A former high-ranking Trump administration official criticized a report that said the Justice Department is potentially investigating whether he disclosed classified information.

Kash Patel told One America News Network this week that Washington Post columnist David Ignatius writing about the alleged inquiry is “the height of hypocrisy,” considering how a key element of the Trump-Russia investigation, the FBI’s targeting of retired Lt. Gen. Michael Flynn, came to light in a column the journalist wrote more than four years ago.

“He was the same individual who knowingly published classified information back in 2016, 2017 to kick off the Russiagate conspiracy, and then I spent the next two years combating it to make sure that the truth came out, and now he writes an article that may possibly contain even more classified information accusing me, the lead investigator, of possibly being under investigation,” Patel said.

“I think that is the height of hypocrisy and careless journalism, and that is why the American public cannot stand the mainstream media,” he added.
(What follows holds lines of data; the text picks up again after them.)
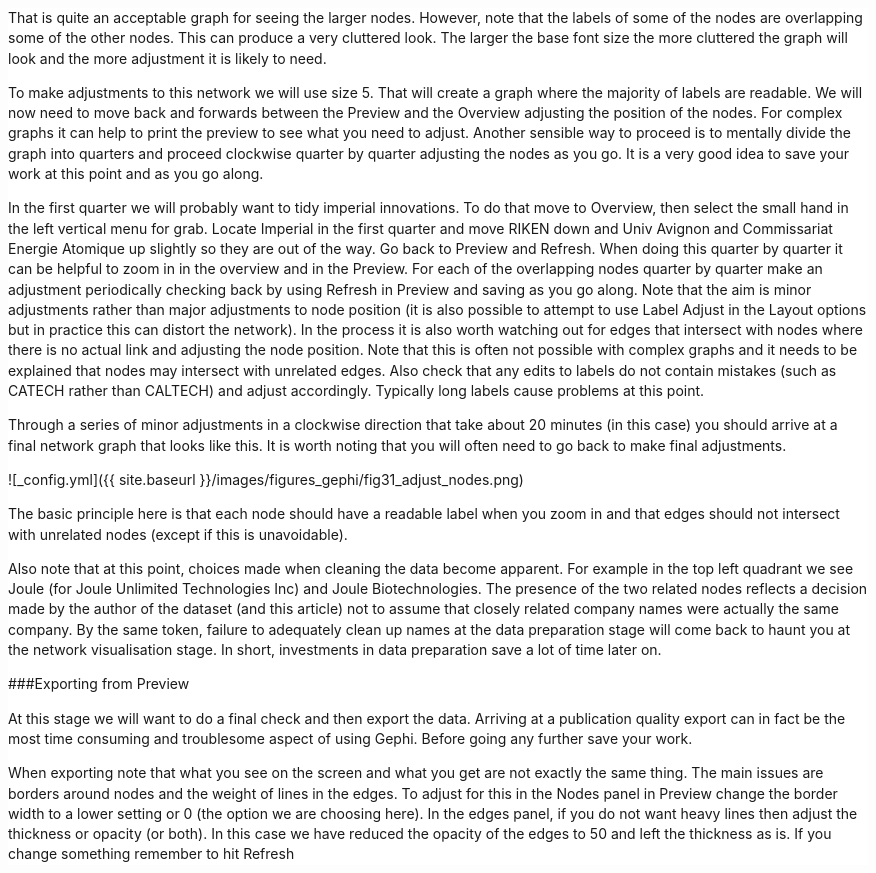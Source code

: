 That is quite an acceptable graph for seeing the larger nodes. However, note that the labels of some of the nodes are overlapping some of the other nodes. This can produce a very cluttered look. The larger the base font size the more cluttered the graph will look and the more adjustment it is likely to need. 

To make adjustments to this network we will use size 5. That will create a graph where the majority of labels are readable. We will now need to move back and forwards between the Preview and the Overview adjusting the position of the nodes. For complex graphs it can help to print the preview to see what you need to adjust. Another sensible way to proceed is to mentally divide the graph into quarters and proceed clockwise quarter by quarter adjusting the nodes as you go. It is a very good idea to save your work at this point and as you go along. 

In the first quarter we will probably want to tidy imperial innovations. To do that move to Overview, then select the small hand in the left vertical menu for grab. Locate Imperial in the first quarter and move RIKEN down and Univ Avignon and Commissariat Energie Atomique up slightly so they are out of the way. Go back to Preview and Refresh. When doing this quarter by quarter it can be helpful to zoom in in the overview and in the Preview. For each of the overlapping nodes quarter by quarter make an adjustment periodically checking back by using Refresh in Preview and saving as you go along. Note that the aim is minor adjustments rather than major adjustments to node position (it is also possible to attempt to use Label Adjust in the Layout options but in practice this can distort the network). In the process it is also worth watching out for edges that intersect with nodes where there is no actual link and adjusting the node position. Note that this is often not possible with complex graphs and it needs to be explained that nodes may intersect with unrelated edges. Also check that any edits to labels do not contain mistakes (such as CATECH rather than CALTECH) and adjust accordingly. Typically long labels cause problems at this point. 

Through a series of minor adjustments in a clockwise direction that take about 20 minutes (in this case) you should arrive at a final network graph that looks like this. It is worth noting that you will often need to go back to make final adjustments. 

![_config.yml]({{ site.baseurl }}/images/figures_gephi/fig31_adjust_nodes.png)

The basic principle here is that each node should have a readable label when you zoom in and that edges should not intersect with unrelated nodes (except if this is unavoidable). 

Also note that at this point, choices made when cleaning the data become apparent. For example in the top left quadrant we see Joule (for Joule Unlimited Technologies Inc) and Joule Biotechnologies. The presence of the two related nodes reflects a decision made by the author of the dataset (and this article) not to assume that closely related company names were actually the same company. By the same token, failure to adequately clean up names at the data preparation stage will come back to haunt you at the network visualisation stage. In short, investments in data preparation save a lot of time later on. 

###Exporting from Preview

At this stage we will want to do a final check and then export the data. Arriving at a publication quality export can in fact be the most time consuming and troublesome aspect of using Gephi. Before going any further save your work.

When exporting note that what you see on the screen and what you get are not exactly the same thing. The main issues are borders around nodes and the weight of lines in the edges. To adjust for this in the Nodes panel in Preview change the border width to a lower setting or 0 (the option we are choosing here). In the edges panel, if you do not want heavy lines then adjust the thickness or opacity (or both). In this case we have reduced the opacity of the edges to 50 and left the thickness as is. If you change something remember to hit Refresh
The alleged inquiry into Patel was revealed in a column last Friday by Ignatius, who said Patel is “now facing [a] Justice Department investigation for possible improper disclosure of classified information, according to two knowledgeable sources who requested anonymity because of the sensitivity of the probe.” He did not provide evidence or many details. Also, Patel did not respond to requests for comment, Ignatius wrote.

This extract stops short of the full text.